Sur une autre, que l’on a choisi de ne pas publier pour son caractère excessivement violent, la mise en scène rappelle celle adoptée par les groupes extrémistes en Afghanistan. Un supporter espérantiste est placé derrière un joueur au maillot étoilé. Un détail : l’espérantiste tiens un couteau à la main, et le joueur de l’étoile, au visage masqué est agenouillé, les mains menottées. Il s’agirait donc d’égorger purement et simplement les rivaux de l’équipe adverse. Simple farce de mauvais goût isolée ? Ou s’agirait-il plutôt de l’illustration des paroles de la chanson « Wel mkacha5 irhebi » (Espérantiste terroriste) ? Des paroles que l’on retrouve à longueur de forums, et de blogs.

Ouvertement raciste

D’autres évoquent carrément une « idéologie », soutenue à longueur de pages web sur Facebook. Les membres de la « Brigade Rouge » des supporters de l’Etoile annoncent ouvertement la couleur : « notre groupe s’est affilié de plus en plus dans une conception régionaliste sahélienne qui considère que Sousse est la Capitale du Sahel Unissant tous les Swahlias et les étoilés de toutes les autres villes proches. Désormais, certains vont jusqu’à adopter l’abréviation de la BRS (Brigade Rouge de Sousse) pour marquer cette nouvelle idéologie ». On lit, sur la même page « La Brigade ne se laisse pas faire, reste fière et s’accroche « racistement » à ces projets régionalistes ». « Racistement », donc. Un néologisme inventé pour la circonstance, pour souligner et même revendiquer le caractère raciste du groupe. Et encore, il ne s’agit pas ici des propos les plus radicaux de ce « manifeste » publié sur Facebook (voir ici).


On parlerait de microcosme, d’une minorité de supporters particulièrement agités, s’il n’y avait cette multiplication d’articles mis en ligne, de vidéos, de chansons, de forums.

Fanfare militaire ?

La musique, devenue familière, en Tunisie, ressemble plus à une fanfare militaire composée en temps de guerre, qu’à des chansonnettes façon coupe du monde made in FIFA. Ici, les hymnes à l’esprit sportif, à la fraternité n’ont pas leur place. Les slogans et les paroles des chansons sont à l’avenant. On y parle de cartouches, de mort, de terrorisme, histoire d’allumer le feu dans les gradins. « el 3assima bledou bel kartouch endourou » (la capitale est sa patrie, on défile avec des cartouches) sont les paroles scandées par les plus acharnés « supporters » du Club Africain. Des images d’hélicoptères et de débarquements militaires. Les explosions sèches des armes à feu en bruit de fond martial et assourdissant (voir ici).
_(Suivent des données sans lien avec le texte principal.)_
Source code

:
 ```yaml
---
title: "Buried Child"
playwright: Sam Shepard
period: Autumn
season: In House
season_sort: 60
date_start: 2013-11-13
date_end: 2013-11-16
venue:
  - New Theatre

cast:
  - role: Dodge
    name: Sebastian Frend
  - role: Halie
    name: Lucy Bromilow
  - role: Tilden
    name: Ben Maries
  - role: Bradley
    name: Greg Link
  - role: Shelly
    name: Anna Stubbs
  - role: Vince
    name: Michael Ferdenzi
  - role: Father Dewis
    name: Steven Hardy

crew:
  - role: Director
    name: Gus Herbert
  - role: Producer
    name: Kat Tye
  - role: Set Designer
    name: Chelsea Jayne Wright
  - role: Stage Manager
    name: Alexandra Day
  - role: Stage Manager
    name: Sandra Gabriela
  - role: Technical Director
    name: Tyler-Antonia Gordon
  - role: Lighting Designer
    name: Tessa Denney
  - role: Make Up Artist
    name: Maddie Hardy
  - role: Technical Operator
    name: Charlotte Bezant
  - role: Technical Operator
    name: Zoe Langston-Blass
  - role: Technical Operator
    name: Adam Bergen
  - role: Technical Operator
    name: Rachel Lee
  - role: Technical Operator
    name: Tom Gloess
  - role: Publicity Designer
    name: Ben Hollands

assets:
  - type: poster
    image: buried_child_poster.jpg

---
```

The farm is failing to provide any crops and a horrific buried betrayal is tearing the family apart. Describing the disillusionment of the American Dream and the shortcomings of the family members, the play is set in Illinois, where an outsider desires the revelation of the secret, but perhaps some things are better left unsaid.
Les exemples nauséabonds abondent. Des mini clips vidéo sont ainsi bricolés avant d’être mis en ligne sur les nombreuses plateformes disponibles. MySpace, Wideo, sont utilisés pour diffuser à grande échelle les trouvailles de nos apprentis-sorciers du stade.


Le problème, et depuis que les clans de supporters recrutent dans les écoles primaires, c’est que les dérapages ne sont plus exclus. Mais s’agit-il réellement de dérapages quand on appelle aussi ouvertement à la haine ? Quand on fait l’éloge du régionalisme le plus réactionnaire, pour exacerber des passions aussi primaires ? Attention danger !

Ce qui nous a d’ailleurs valu une tribune choc publiée l’année dernière dans un hebdomadaire tunisien. Un éditorial hallucinant pour ceux qui ne connaissent pas les dessous chocs du football tunisien… Mais en définitive, à jouer inconsidérément avec le feu, on risque de s’y brûler. Et pas seulement à cause des pétards et autres fumigènes de nos stades.